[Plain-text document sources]
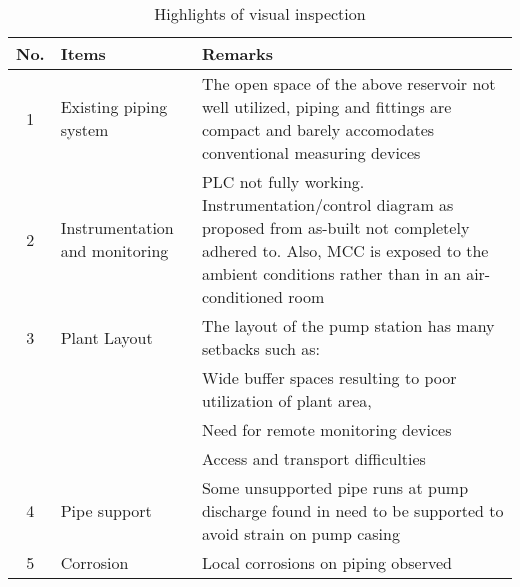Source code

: \begin{table}[!htb]
	\caption{Highlights of visual inspection}
	\label{ch043_tbl_visualinspectionHL}
	{\scriptsize

\begin{tabular}{c|p{3cm}|p{9.5cm}}

\hline
No. & Items & Remarks \\ 
\hline
1 & Existing piping system & The open space of the above reservoir not well utilized, piping and fittings are compact and barely accomodates conventional measuring devices \\ 
2 & Instrumentation and monitoring & PLC not fully working. Instrumentation/control diagram as proposed from as-built not completely adhered to. Also, MCC is exposed to the ambient conditions rather than in an air-conditioned room \\ 
3 & Plant Layout & The layout of the pump station has many setbacks such as: \\ 
 &  & Wide buffer spaces resulting to poor utilization of plant area,  \\ 
 &  & Need for remote monitoring devices \\ 
 &  & Access and transport difficulties \\ 
4 & Pipe support & Some unsupported pipe runs at pump discharge found in need to be supported to avoid strain on pump casing \\ 
5 & Corrosion & Local corrosions on piping observed  \\ 
\hline

\end{tabular}
	}%
\end{table}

### Exercise prompt
The requested lines run from the one with "3 & Plant Layout" through the last line of the records. Return them exactly.

### Exercise response
3 & Plant Layout & The layout of the pump station has many setbacks such as: \\ 
 &  & Wide buffer spaces resulting to poor utilization of plant area,  \\ 
 &  & Need for remote monitoring devices \\ 
 &  & Access and transport difficulties \\ 
4 & Pipe support & Some unsupported pipe runs at pump discharge found in need to be supported to avoid strain on pump casing \\ 
5 & Corrosion & Local corrosions on piping observed  \\ 
\hline

\end{tabular}
	}%
\end{table}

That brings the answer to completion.